Why Your Business Should Put Empathy First
It’s no secret that business philosophies have undergone tremendous changes over the years, especially during the ongoing coronavirus pandemic. While the mid-70s brought about a wave of profit-driven business ideologies, this kind of mindset holds a limited space in the workplace today. The ‘all work, no play’ business approach created millionaires, giant monopolies and reaped enormous profits (albeit for the top 1%), but it also gave way to the most anxious, depressed and stressed workforce the world has arguably ever seen.

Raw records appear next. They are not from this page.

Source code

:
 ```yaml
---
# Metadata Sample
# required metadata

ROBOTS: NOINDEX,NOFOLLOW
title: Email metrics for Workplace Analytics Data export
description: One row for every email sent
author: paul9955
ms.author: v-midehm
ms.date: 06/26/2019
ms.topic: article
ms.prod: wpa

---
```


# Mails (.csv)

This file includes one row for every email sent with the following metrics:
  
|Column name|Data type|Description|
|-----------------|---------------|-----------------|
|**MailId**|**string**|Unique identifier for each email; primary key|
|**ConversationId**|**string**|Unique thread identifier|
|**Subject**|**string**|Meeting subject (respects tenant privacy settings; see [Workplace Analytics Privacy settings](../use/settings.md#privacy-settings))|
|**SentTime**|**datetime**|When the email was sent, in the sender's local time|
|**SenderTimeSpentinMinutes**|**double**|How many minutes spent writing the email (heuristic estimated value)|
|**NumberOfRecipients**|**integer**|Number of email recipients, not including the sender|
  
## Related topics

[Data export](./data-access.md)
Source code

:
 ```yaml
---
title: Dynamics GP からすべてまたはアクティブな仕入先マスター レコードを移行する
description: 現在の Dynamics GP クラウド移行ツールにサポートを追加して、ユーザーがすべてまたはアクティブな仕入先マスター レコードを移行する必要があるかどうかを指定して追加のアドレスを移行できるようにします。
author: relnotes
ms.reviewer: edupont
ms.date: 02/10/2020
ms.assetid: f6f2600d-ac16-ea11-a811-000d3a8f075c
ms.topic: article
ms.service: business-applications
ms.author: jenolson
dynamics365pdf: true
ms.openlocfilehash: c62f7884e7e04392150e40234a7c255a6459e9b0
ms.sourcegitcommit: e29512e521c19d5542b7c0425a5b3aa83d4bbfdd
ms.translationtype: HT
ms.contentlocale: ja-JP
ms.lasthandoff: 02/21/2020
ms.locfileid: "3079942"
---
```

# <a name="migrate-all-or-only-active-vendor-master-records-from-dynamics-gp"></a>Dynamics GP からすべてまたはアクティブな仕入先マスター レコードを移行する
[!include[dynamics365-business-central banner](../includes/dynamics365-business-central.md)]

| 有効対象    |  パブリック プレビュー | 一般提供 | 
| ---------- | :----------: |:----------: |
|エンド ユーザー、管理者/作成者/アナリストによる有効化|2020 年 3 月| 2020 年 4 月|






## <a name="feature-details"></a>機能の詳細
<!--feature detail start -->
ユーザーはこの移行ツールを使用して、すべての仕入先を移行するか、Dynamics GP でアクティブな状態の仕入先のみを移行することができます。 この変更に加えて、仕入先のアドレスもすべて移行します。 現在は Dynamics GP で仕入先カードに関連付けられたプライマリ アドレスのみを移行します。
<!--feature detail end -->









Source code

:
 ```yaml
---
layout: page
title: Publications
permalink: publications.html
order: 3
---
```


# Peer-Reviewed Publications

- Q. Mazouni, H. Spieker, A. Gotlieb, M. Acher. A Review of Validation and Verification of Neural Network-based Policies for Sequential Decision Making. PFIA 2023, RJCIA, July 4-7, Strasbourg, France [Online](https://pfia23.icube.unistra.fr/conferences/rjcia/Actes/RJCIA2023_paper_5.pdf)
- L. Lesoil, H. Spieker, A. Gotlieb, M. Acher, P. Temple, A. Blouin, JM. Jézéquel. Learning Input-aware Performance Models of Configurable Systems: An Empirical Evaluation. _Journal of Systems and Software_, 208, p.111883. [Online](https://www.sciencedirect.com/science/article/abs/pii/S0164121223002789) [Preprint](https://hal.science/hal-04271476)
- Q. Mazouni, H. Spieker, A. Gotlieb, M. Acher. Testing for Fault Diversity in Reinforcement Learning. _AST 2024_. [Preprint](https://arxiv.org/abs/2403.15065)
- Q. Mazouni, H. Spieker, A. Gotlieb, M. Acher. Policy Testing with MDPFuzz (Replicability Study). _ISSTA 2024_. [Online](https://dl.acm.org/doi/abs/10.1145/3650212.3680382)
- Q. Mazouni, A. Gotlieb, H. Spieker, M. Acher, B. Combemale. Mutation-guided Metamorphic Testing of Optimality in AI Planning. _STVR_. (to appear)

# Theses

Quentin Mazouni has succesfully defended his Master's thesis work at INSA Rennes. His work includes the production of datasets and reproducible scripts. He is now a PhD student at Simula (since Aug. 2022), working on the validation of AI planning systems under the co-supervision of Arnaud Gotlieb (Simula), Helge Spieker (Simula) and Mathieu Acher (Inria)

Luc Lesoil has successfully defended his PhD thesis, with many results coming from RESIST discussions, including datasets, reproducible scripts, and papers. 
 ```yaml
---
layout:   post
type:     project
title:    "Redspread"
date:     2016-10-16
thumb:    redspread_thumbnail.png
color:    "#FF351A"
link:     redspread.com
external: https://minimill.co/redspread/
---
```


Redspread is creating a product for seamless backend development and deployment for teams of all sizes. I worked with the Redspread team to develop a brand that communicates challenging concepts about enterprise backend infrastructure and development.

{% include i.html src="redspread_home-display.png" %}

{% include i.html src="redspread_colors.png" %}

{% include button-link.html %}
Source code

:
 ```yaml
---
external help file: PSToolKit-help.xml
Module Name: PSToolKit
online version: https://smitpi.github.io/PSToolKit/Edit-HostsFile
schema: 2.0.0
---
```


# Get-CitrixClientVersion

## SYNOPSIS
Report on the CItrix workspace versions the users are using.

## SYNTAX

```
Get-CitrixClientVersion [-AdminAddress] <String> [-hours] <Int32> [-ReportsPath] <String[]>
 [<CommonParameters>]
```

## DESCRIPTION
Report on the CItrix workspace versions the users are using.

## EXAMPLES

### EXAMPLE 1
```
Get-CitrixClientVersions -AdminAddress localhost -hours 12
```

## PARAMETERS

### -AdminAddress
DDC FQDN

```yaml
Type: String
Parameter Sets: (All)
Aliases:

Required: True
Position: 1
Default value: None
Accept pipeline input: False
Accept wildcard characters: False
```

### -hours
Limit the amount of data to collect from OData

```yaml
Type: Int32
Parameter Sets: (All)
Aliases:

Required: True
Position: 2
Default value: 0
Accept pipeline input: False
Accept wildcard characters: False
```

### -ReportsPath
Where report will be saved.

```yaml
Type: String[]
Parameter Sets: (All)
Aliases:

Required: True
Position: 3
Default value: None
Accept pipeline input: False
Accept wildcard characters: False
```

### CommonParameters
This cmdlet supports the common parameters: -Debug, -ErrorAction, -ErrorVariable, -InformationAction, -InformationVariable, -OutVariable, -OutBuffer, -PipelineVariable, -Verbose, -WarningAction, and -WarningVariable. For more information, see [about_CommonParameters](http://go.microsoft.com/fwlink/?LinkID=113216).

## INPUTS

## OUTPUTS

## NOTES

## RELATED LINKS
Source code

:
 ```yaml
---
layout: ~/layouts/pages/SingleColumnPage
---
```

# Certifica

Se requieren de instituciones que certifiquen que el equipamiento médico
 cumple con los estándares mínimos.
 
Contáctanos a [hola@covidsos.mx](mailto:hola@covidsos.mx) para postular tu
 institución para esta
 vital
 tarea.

Today, organizations that value empathy are taking flight, owing to a massive shift in how both employees and business-owners view productivity and compassion in the work environment.
But what really caused this shift in mindset? Why is it important that businesses today put empathy first? And what does an empathetic workplace truly look like? In this article, we answer all these questions and more.
The New Normal
It’s safe to say that most of us desperately want things to go back to “normal”, but with the worst of the pandemic now over, it’s becoming increasingly obvious that the “normal” has likely changed forever. If there’s anything good that came out of the pandemic, it’s how it has forced us all to reevaluate our lives, both personally and professionally. A majority of us have found ourselves questioning our approach to money, how we work, and how we define success or productivity in the workplace, and the result of that questioning is now becoming clear.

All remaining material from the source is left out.